Croagh Patrick was known as Crochan Aigh, the mount of the eagle, before it became associated with Patrick. Patrick retired to the summit of the mountain for a period of contemplation, fasting and prayer. He remained there fasting forty days and forty nights. Patrick was tormented by demons who assumed the form of Black Birds. He rang his bell so loudly that it was heard all over Ireland; finally he threw the bell at the demons so hard that it broke and the Black Birds departed. Patrick wept and an angel came to console him. He argued with the angel to secure special dispensations for the Irish people.
Today, thousands of pilgrims follow Patrick's footsteps and climb Croagh Patrick on Garland Sunday, the last Sunday in July. Pilgrims attend mass, receive confession and pray at St Patrick's Bed on the summit. The summer after Pope John Paul II's 1979 visit to Ireland, 60,000 pilgrims climbed the mountain on Garland Sunday. Today, just under half that number make the pilgrimage.
Saint Patrick's Purgatory is on an island on Lough Derg in County Donegal. Patrick visited the island in 445 to spend time in solitude, fasting and praying. For centuries, pilgrims have referred to Lough Derg as Saint Patrick's Purgatory. Throughout medieval Europe it acquired fame as the place of the most testing trial for the faithful - a descent into a cave to suffer the horrors of purgatory. For the Irish, it continued to be a retreat for intensive prayer, abstinence and penance. Travellers and pilgrims from England, France, Italy, Hungary, Holland and Spain travelled to the remote lough in the north west to self-inflict the experience of purgatory. Many pilgrims devoted their lives to a life of fasting, abstinence and penance after their visit to Lough Derg.

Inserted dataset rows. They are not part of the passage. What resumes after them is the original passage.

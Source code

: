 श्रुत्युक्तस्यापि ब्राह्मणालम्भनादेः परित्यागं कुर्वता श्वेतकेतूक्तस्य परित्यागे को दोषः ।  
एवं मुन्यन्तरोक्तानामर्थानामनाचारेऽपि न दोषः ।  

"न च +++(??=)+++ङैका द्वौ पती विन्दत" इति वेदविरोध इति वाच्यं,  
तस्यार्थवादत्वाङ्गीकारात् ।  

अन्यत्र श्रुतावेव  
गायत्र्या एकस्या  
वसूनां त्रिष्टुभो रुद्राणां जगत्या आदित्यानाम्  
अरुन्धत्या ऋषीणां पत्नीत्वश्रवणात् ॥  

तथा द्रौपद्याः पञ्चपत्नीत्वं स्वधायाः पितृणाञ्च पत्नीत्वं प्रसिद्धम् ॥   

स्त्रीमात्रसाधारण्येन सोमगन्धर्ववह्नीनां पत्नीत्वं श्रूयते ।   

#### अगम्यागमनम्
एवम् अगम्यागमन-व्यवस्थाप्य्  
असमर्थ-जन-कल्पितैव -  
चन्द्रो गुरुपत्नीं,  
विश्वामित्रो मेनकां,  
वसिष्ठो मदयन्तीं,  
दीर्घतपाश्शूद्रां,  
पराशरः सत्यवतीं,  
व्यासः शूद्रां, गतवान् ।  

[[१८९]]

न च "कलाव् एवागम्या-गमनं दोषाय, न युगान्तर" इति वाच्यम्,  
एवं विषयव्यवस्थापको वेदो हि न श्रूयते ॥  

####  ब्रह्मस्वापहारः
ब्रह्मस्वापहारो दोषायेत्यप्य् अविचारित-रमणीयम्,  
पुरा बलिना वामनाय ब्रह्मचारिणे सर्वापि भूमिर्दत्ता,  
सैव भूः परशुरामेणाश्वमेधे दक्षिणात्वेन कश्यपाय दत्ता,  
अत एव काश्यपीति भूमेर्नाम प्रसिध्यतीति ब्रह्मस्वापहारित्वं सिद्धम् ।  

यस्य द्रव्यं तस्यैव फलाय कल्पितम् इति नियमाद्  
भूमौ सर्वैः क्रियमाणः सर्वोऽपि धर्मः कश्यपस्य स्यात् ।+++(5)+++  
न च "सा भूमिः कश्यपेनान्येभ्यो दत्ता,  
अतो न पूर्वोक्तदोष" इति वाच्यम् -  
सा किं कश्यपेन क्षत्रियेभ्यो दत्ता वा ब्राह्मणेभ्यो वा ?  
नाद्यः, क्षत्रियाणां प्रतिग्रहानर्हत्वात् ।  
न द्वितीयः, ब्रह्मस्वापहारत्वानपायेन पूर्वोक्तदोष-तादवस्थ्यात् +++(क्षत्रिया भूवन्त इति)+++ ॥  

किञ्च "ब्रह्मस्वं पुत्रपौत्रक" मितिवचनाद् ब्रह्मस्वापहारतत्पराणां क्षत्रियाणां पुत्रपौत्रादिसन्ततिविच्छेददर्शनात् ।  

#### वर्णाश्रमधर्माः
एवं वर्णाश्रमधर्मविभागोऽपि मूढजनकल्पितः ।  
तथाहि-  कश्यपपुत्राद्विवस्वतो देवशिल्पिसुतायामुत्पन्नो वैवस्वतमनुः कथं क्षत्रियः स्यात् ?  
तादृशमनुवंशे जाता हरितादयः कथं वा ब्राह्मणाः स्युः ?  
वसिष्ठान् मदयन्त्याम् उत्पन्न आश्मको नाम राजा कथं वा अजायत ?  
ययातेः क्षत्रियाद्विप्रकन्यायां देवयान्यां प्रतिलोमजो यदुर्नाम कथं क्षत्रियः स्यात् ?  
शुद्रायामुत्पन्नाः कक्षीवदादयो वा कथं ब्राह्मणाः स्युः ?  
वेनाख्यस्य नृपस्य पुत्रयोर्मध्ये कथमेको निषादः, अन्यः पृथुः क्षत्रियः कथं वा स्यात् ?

After the Reformation, English monarchs and governments attempted to outlaw pilgrimages to the island, but the suppression was unsuccessful. Even when pilgrims could not physically travel to the island, they travelled to the shore's edge to fast and pray. The island is open today to pilgrims between 13 June and 15 August and attracts 30 000 people every year for the three day pilgrimage. Pilgrims no longer enter a cave, but the spiritual exercises and physical penance have changed very little since the seventeenth century. The barefoot pilgrims recite 280 prayers at each of the nine stations, say night prayer, benediction, renew their baptismal vows and receive confession. They eat one meal a day, which consists of dry bread or oatcakes and drink black tea or coffee.